[[ STUDY MATERIAL open ]]

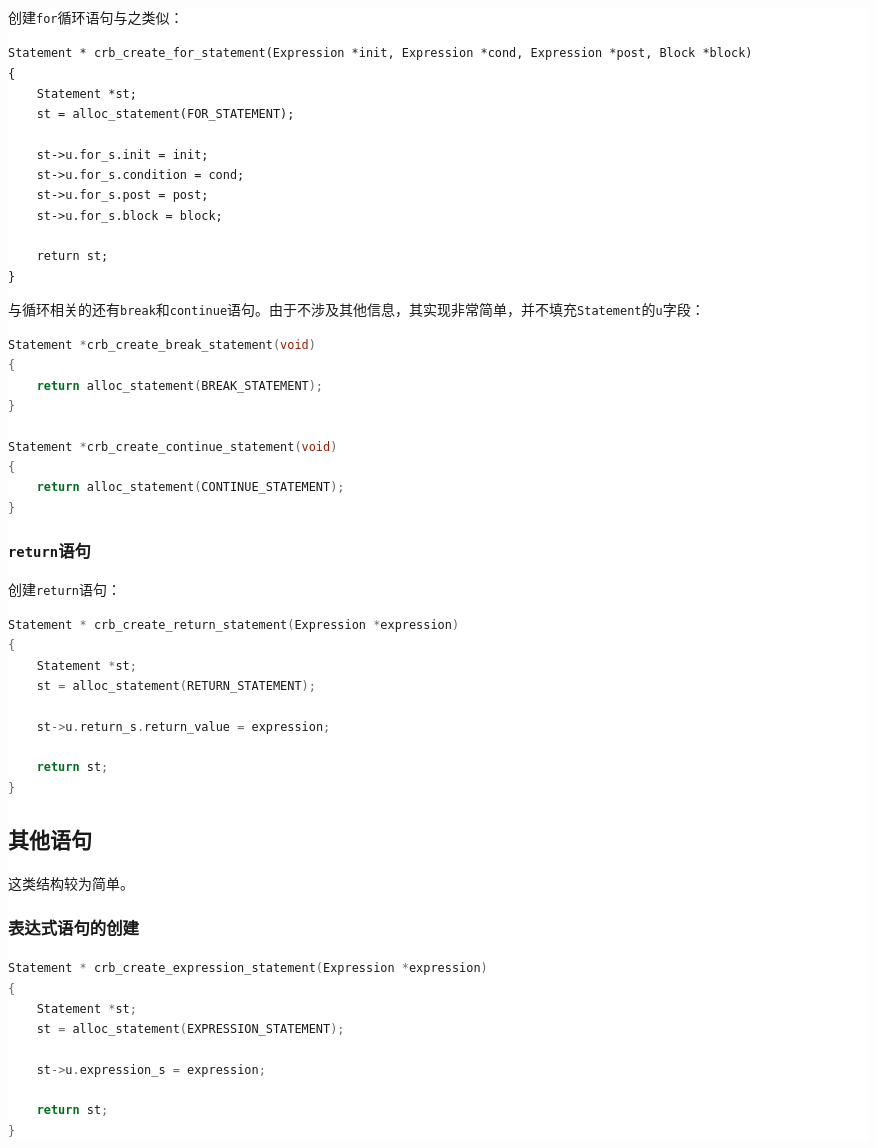 创建`for`循环语句与之类似：
```
Statement * crb_create_for_statement(Expression *init, Expression *cond, Expression *post, Block *block)
{
    Statement *st;
    st = alloc_statement(FOR_STATEMENT);

    st->u.for_s.init = init;
    st->u.for_s.condition = cond;
    st->u.for_s.post = post;
    st->u.for_s.block = block;

    return st;
}
```

与循环相关的还有`break`和`continue`语句。由于不涉及其他信息，其实现非常简单，并不填充`Statement`的`u`字段：
```c
Statement *crb_create_break_statement(void)
{
    return alloc_statement(BREAK_STATEMENT);
}

Statement *crb_create_continue_statement(void)
{
    return alloc_statement(CONTINUE_STATEMENT);
}
```


###  `return`语句

创建`return`语句：
```c
Statement * crb_create_return_statement(Expression *expression)
{
    Statement *st;
    st = alloc_statement(RETURN_STATEMENT);

    st->u.return_s.return_value = expression;

    return st;
}
```

## 其他语句

这类结构较为简单。

### 表达式语句的创建

```c
Statement * crb_create_expression_statement(Expression *expression)
{
    Statement *st;
    st = alloc_statement(EXPRESSION_STATEMENT);

    st->u.expression_s = expression;

    return st;
}
```
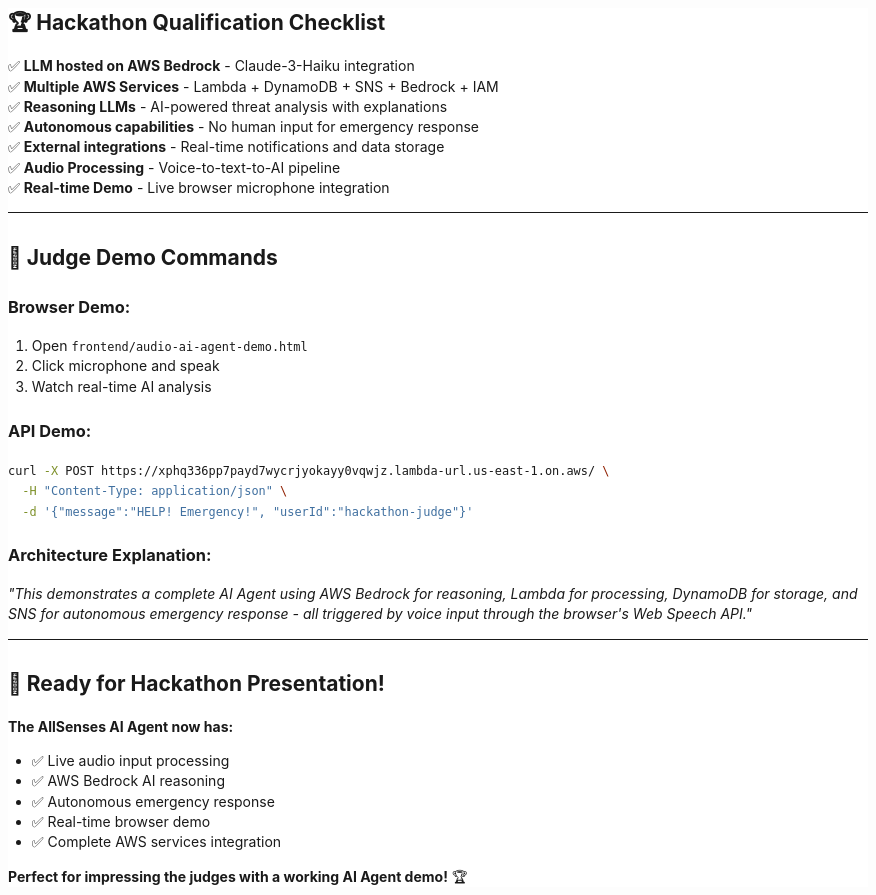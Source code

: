
## 🏆 **Hackathon Qualification Checklist**

✅ **LLM hosted on AWS Bedrock** - Claude-3-Haiku integration  
✅ **Multiple AWS Services** - Lambda + DynamoDB + SNS + Bedrock + IAM  
✅ **Reasoning LLMs** - AI-powered threat analysis with explanations  
✅ **Autonomous capabilities** - No human input for emergency response  
✅ **External integrations** - Real-time notifications and data storage  
✅ **Audio Processing** - Voice-to-text-to-AI pipeline  
✅ **Real-time Demo** - Live browser microphone integration  

---

## 🎯 **Judge Demo Commands**

### **Browser Demo:**
1. Open `frontend/audio-ai-agent-demo.html`
2. Click microphone and speak
3. Watch real-time AI analysis

### **API Demo:**
```bash
curl -X POST https://xphq336pp7payd7wycrjyokayy0vqwjz.lambda-url.us-east-1.on.aws/ \
  -H "Content-Type: application/json" \
  -d '{"message":"HELP! Emergency!", "userId":"hackathon-judge"}'
```

### **Architecture Explanation:**
*"This demonstrates a complete AI Agent using AWS Bedrock for reasoning, Lambda for processing, DynamoDB for storage, and SNS for autonomous emergency response - all triggered by voice input through the browser's Web Speech API."*

---

## 🚀 **Ready for Hackathon Presentation!**

**The AllSenses AI Agent now has:**
- ✅ Live audio input processing
- ✅ AWS Bedrock AI reasoning  
- ✅ Autonomous emergency response
- ✅ Real-time browser demo
- ✅ Complete AWS services integration

**Perfect for impressing the judges with a working AI Agent demo!** 🏆
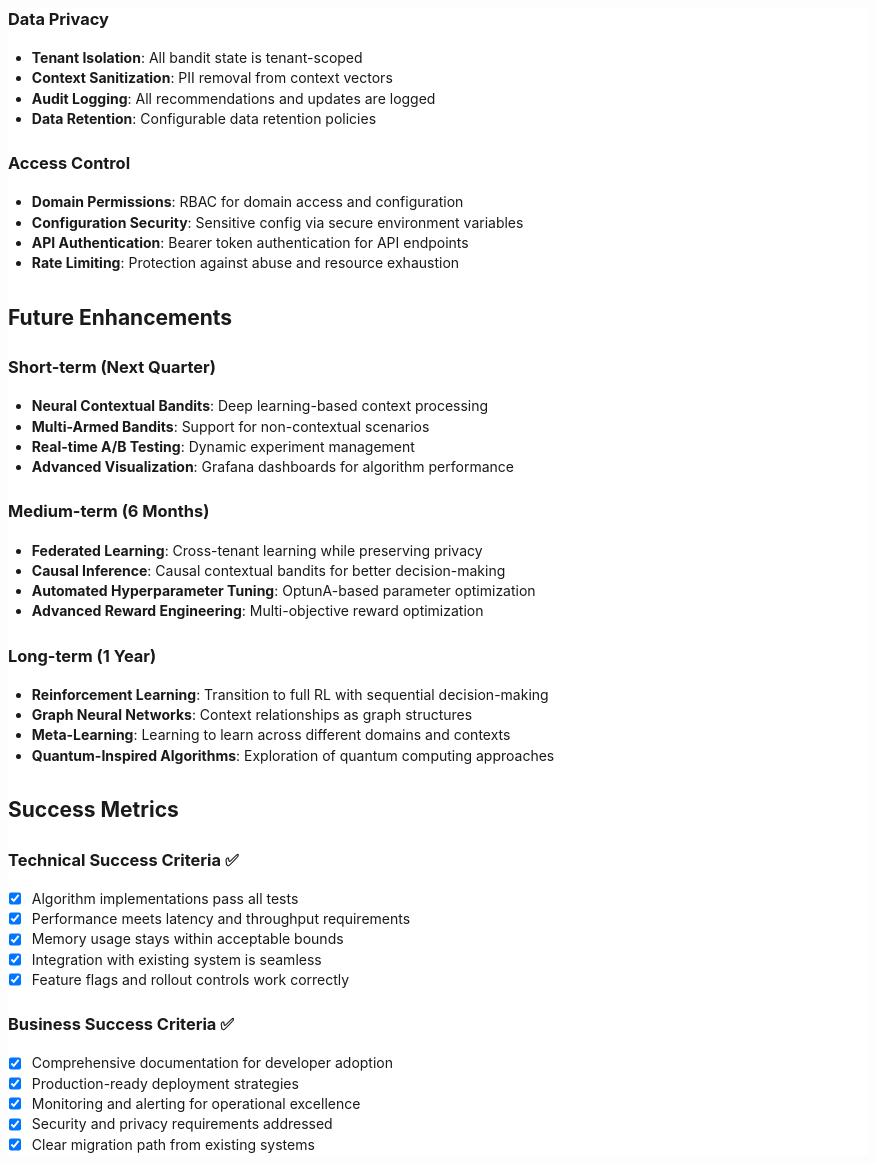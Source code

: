 ### Data Privacy

- **Tenant Isolation**: All bandit state is tenant-scoped
- **Context Sanitization**: PII removal from context vectors
- **Audit Logging**: All recommendations and updates are logged
- **Data Retention**: Configurable data retention policies

### Access Control

- **Domain Permissions**: RBAC for domain access and configuration
- **Configuration Security**: Sensitive config via secure environment variables
- **API Authentication**: Bearer token authentication for API endpoints
- **Rate Limiting**: Protection against abuse and resource exhaustion

## Future Enhancements

### Short-term (Next Quarter)

- **Neural Contextual Bandits**: Deep learning-based context processing
- **Multi-Armed Bandits**: Support for non-contextual scenarios
- **Real-time A/B Testing**: Dynamic experiment management
- **Advanced Visualization**: Grafana dashboards for algorithm performance

### Medium-term (6 Months)

- **Federated Learning**: Cross-tenant learning while preserving privacy
- **Causal Inference**: Causal contextual bandits for better decision-making
- **Automated Hyperparameter Tuning**: OptunA-based parameter optimization
- **Advanced Reward Engineering**: Multi-objective reward optimization

### Long-term (1 Year)

- **Reinforcement Learning**: Transition to full RL with sequential decision-making
- **Graph Neural Networks**: Context relationships as graph structures
- **Meta-Learning**: Learning to learn across different domains and contexts
- **Quantum-Inspired Algorithms**: Exploration of quantum computing approaches

## Success Metrics

### Technical Success Criteria ✅

- [x] Algorithm implementations pass all tests
- [x] Performance meets latency and throughput requirements
- [x] Memory usage stays within acceptable bounds
- [x] Integration with existing system is seamless
- [x] Feature flags and rollout controls work correctly

### Business Success Criteria ✅

- [x] Comprehensive documentation for developer adoption
- [x] Production-ready deployment strategies
- [x] Monitoring and alerting for operational excellence
- [x] Security and privacy requirements addressed
- [x] Clear migration path from existing systems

[[ STUDY MATERIAL closed ]]

Please output the entire listing above verbatim and omit its images.

 创建`for`循环语句与之类似：
```
Statement * crb_create_for_statement(Expression *init, Expression *cond, Expression *post, Block *block)
{
    Statement *st;
    st = alloc_statement(FOR_STATEMENT);

    st->u.for_s.init = init;
    st->u.for_s.condition = cond;
    st->u.for_s.post = post;
    st->u.for_s.block = block;

    return st;
}
```

与循环相关的还有`break`和`continue`语句。由于不涉及其他信息，其实现非常简单，并不填充`Statement`的`u`字段：
```c
Statement *crb_create_break_statement(void)
{
    return alloc_statement(BREAK_STATEMENT);
}

Statement *crb_create_continue_statement(void)
{
    return alloc_statement(CONTINUE_STATEMENT);
}
```


###  `return`语句

创建`return`语句：
```c
Statement * crb_create_return_statement(Expression *expression)
{
    Statement *st;
    st = alloc_statement(RETURN_STATEMENT);

    st->u.return_s.return_value = expression;

    return st;
}
```

## 其他语句

这类结构较为简单。

### 表达式语句的创建

```c
Statement * crb_create_expression_statement(Expression *expression)
{
    Statement *st;
    st = alloc_statement(EXPRESSION_STATEMENT);

    st->u.expression_s = expression;

    return st;
}
```
Source code

:
## 🏆 **Hackathon Qualification Checklist**

✅ **LLM hosted on AWS Bedrock** - Claude-3-Haiku integration  
✅ **Multiple AWS Services** - Lambda + DynamoDB + SNS + Bedrock + IAM  
✅ **Reasoning LLMs** - AI-powered threat analysis with explanations  
✅ **Autonomous capabilities** - No human input for emergency response  
✅ **External integrations** - Real-time notifications and data storage  
✅ **Audio Processing** - Voice-to-text-to-AI pipeline  
✅ **Real-time Demo** - Live browser microphone integration  

---

## 🎯 **Judge Demo Commands**

### **Browser Demo:**
1. Open `frontend/audio-ai-agent-demo.html`
2. Click microphone and speak
3. Watch real-time AI analysis

### **API Demo:**
```bash
curl -X POST https://xphq336pp7payd7wycrjyokayy0vqwjz.lambda-url.us-east-1.on.aws/ \
  -H "Content-Type: application/json" \
  -d '{"message":"HELP! Emergency!", "userId":"hackathon-judge"}'
```

### **Architecture Explanation:**
*"This demonstrates a complete AI Agent using AWS Bedrock for reasoning, Lambda for processing, DynamoDB for storage, and SNS for autonomous emergency response - all triggered by voice input through the browser's Web Speech API."*

---

## 🚀 **Ready for Hackathon Presentation!**

**The AllSenses AI Agent now has:**
- ✅ Live audio input processing
- ✅ AWS Bedrock AI reasoning  
- ✅ Autonomous emergency response
- ✅ Real-time browser demo
- ✅ Complete AWS services integration

**Perfect for impressing the judges with a working AI Agent demo!** 🏆
Source code

: ### Data Privacy

- **Tenant Isolation**: All bandit state is tenant-scoped
- **Context Sanitization**: PII removal from context vectors
- **Audit Logging**: All recommendations and updates are logged
- **Data Retention**: Configurable data retention policies

### Access Control

- **Domain Permissions**: RBAC for domain access and configuration
- **Configuration Security**: Sensitive config via secure environment variables
- **API Authentication**: Bearer token authentication for API endpoints
- **Rate Limiting**: Protection against abuse and resource exhaustion

## Future Enhancements

### Short-term (Next Quarter)

- **Neural Contextual Bandits**: Deep learning-based context processing
- **Multi-Armed Bandits**: Support for non-contextual scenarios
- **Real-time A/B Testing**: Dynamic experiment management
- **Advanced Visualization**: Grafana dashboards for algorithm performance

### Medium-term (6 Months)

- **Federated Learning**: Cross-tenant learning while preserving privacy
- **Causal Inference**: Causal contextual bandits for better decision-making
- **Automated Hyperparameter Tuning**: OptunA-based parameter optimization
- **Advanced Reward Engineering**: Multi-objective reward optimization

### Long-term (1 Year)

- **Reinforcement Learning**: Transition to full RL with sequential decision-making
- **Graph Neural Networks**: Context relationships as graph structures
- **Meta-Learning**: Learning to learn across different domains and contexts
- **Quantum-Inspired Algorithms**: Exploration of quantum computing approaches

## Success Metrics

### Technical Success Criteria ✅

- [x] Algorithm implementations pass all tests
- [x] Performance meets latency and throughput requirements
- [x] Memory usage stays within acceptable bounds
- [x] Integration with existing system is seamless
- [x] Feature flags and rollout controls work correctly

### Business Success Criteria ✅

- [x] Comprehensive documentation for developer adoption
- [x] Production-ready deployment strategies
- [x] Monitoring and alerting for operational excellence
- [x] Security and privacy requirements addressed
- [x] Clear migration path from existing systems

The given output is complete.